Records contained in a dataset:
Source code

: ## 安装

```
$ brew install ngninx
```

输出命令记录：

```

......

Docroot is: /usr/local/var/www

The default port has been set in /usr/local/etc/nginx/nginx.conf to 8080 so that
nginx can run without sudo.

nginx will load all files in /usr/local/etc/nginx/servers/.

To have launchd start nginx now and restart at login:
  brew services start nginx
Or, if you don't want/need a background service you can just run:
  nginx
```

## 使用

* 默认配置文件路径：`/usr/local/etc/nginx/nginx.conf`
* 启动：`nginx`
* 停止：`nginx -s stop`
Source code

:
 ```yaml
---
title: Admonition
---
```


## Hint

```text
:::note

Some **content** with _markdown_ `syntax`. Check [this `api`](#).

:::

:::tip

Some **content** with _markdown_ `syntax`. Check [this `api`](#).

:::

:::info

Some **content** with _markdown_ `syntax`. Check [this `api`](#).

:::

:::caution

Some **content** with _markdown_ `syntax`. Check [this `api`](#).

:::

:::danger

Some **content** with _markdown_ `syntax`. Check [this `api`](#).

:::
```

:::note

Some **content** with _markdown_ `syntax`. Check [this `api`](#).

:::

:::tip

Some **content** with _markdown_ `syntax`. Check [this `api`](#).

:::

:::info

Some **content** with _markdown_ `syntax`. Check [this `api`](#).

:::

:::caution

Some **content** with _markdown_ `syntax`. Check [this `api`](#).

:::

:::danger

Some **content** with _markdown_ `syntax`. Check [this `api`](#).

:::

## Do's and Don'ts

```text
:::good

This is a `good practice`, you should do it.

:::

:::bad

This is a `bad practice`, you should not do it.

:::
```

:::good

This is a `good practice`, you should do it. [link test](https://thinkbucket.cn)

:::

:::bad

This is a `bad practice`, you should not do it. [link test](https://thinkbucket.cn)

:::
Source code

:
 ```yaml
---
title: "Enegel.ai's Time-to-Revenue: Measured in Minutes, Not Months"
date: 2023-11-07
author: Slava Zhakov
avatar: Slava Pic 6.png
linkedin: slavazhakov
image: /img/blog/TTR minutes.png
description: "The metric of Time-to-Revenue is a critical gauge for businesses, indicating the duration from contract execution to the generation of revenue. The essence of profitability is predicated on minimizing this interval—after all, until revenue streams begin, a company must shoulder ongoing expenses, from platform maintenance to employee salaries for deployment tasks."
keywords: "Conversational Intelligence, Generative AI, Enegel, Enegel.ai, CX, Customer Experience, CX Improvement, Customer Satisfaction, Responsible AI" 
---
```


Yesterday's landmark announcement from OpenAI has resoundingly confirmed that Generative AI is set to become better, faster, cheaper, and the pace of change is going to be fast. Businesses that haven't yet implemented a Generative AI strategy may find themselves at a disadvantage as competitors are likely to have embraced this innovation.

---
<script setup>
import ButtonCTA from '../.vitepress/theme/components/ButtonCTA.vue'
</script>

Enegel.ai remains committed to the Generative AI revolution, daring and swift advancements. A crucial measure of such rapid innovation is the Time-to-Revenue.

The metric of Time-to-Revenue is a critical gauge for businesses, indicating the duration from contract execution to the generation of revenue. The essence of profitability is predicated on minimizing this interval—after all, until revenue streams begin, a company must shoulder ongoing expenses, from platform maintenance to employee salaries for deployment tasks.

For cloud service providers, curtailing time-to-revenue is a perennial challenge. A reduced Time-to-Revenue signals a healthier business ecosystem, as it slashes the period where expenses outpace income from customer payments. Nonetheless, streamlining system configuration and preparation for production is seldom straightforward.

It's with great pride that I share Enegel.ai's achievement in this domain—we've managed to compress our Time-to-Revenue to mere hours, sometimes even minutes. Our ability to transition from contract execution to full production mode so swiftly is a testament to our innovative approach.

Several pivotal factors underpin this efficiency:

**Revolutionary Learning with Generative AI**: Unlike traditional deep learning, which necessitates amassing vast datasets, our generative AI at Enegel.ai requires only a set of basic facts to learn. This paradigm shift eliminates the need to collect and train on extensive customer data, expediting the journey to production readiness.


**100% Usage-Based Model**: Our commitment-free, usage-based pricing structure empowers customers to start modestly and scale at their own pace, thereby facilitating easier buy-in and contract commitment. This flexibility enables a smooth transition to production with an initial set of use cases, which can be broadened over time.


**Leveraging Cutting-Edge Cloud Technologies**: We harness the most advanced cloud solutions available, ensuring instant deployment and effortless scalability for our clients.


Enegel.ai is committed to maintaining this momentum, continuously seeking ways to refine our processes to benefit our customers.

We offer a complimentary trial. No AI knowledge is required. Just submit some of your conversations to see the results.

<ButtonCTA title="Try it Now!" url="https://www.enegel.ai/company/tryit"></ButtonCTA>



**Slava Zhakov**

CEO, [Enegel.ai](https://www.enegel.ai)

=== Task details ===
Work out how many lines above include the string "brew", then give that number alone.

=== Exercise output ===
2